RECORDS TO USE:
_____

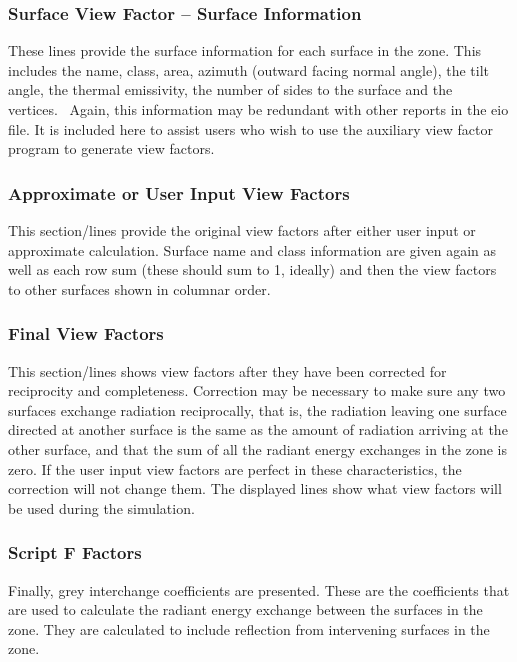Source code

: \subsubsection{Surface View Factor -- Surface Information}\label{surface-view-factor-surface-information}

These lines provide the surface information for each surface in the zone. This includes the name, class, area, azimuth (outward facing normal angle), the tilt angle, the thermal emissivity, the number of sides to the surface and the vertices.~ Again, this information may be redundant with other reports in the eio file. It is included here to assist users who wish to use the auxiliary view factor program to generate view factors.

\subsubsection{Approximate or User Input View Factors}\label{approximate-or-user-input-view-factors}

This section/lines provide the original view factors after either user input or approximate calculation. Surface name and class information are given again as well as each row sum (these should sum to 1, ideally) and then the view factors to other surfaces shown in columnar order.

\subsubsection{Final View Factors}\label{final-view-factors}

This section/lines shows view factors after they have been corrected for reciprocity and completeness. Correction may be necessary to make sure any two surfaces exchange radiation reciprocally, that is, the radiation leaving one surface directed at another surface is the same as the amount of radiation arriving at the other surface, and that the sum of all the radiant energy exchanges in the zone is zero. If the user input view factors are perfect in these characteristics, the correction will not change them. The displayed lines show what view factors will be used during the simulation.

\subsubsection{Script F Factors}\label{script-f-factors}

Finally, grey interchange coefficients are presented. These are the coefficients that are used to calculate the radiant energy exchange between the surfaces in the zone. They are calculated to include reflection from intervening surfaces in the zone.

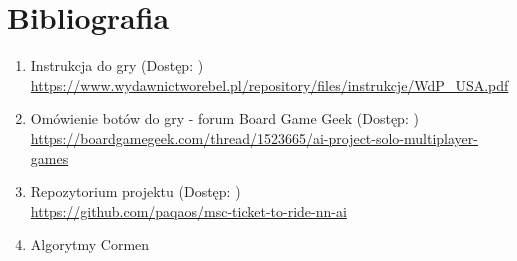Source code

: \documentclass[12pt, oneside]{report}
\begin{document}
\chapter{Bibliografia}
\begin{enumerate}
	\item{Instrukcja do gry}
	\subitem (Dostęp: ) \\ \url{https://www.wydawnictworebel.pl/repository/files/instrukcje/WdP_USA.pdf}
	\item{Omówienie botów do gry - forum Board Game Geek}
	\subitem (Dostęp: ) \\ 
	\url{https://boardgamegeek.com/thread/1523665/ai-project-solo-multiplayer-games}
	\item{Repozytorium projektu}
	\subitem(Dostęp: ) \\ \url{https://github.com/paqaos/msc-ticket-to-ride-nn-ai}
	\item{Algorytmy}
	\subitem Cormen
\end{enumerate}
\listoffigures
\listoftables
\end{document}
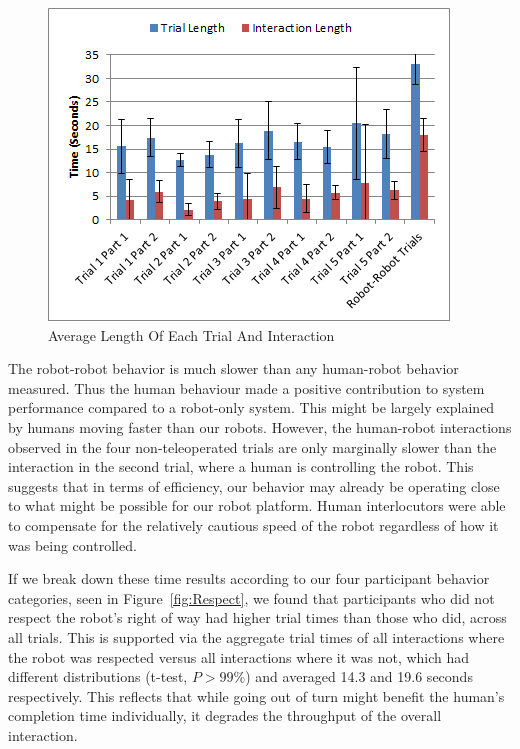 \documentclass[letterpaper, 10 pt, conference]{ieeeconf}  %
\begin{document}
   
        \begin{figure}
      \centering
      \includegraphics{Interaction_Trial.png}
      \caption{Average Length Of Each Trial And Interaction}
      \label{fig:Trial_Interaction}
   \end{figure}

The robot-robot behavior is much slower than any human-robot behavior measured. Thus the human behaviour made a positive contribution to system performance compared to a robot-only system. This might be largely explained by  humans moving faster than our robots. However, the human-robot interactions observed in the four non-teleoperated trials are only marginally slower than the interaction in the second trial, where a human is controlling the robot. This suggests that in terms of efficiency, our behavior may already be operating close to what might be possible for our robot platform. Human interlocutors were able to compensate for the relatively cautious speed of the robot regardless of how it was being controlled. 

If we break down these time results according to our four participant behavior categories, seen in Figure~\ref{fig:Respect}, we found that participants who did not respect the robot's right of way had higher trial times than those who did, across all trials. This is supported via the aggregate trial times of all interactions where the robot was respected versus all interactions where it was not, which had different distributions  (t-test, $P > 99\%$) and averaged 14.3 and 19.6 seconds respectively. This reflects that while going out of turn might benefit the human's completion time individually, it degrades the throughput of the overall interaction. 
\end{document}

_____

In the records above, find the lines holding "subitem". Copy each one.

	\subitem (Dostęp: ) \\ \url{https://www.wydawnictworebel.pl/repository/files/instrukcje/WdP_USA.pdf}
	\subitem (Dostęp: ) \\ 
	\subitem(Dostęp: ) \\ \url{https://github.com/paqaos/msc-ticket-to-ride-nn-ai}
	\subitem Cormen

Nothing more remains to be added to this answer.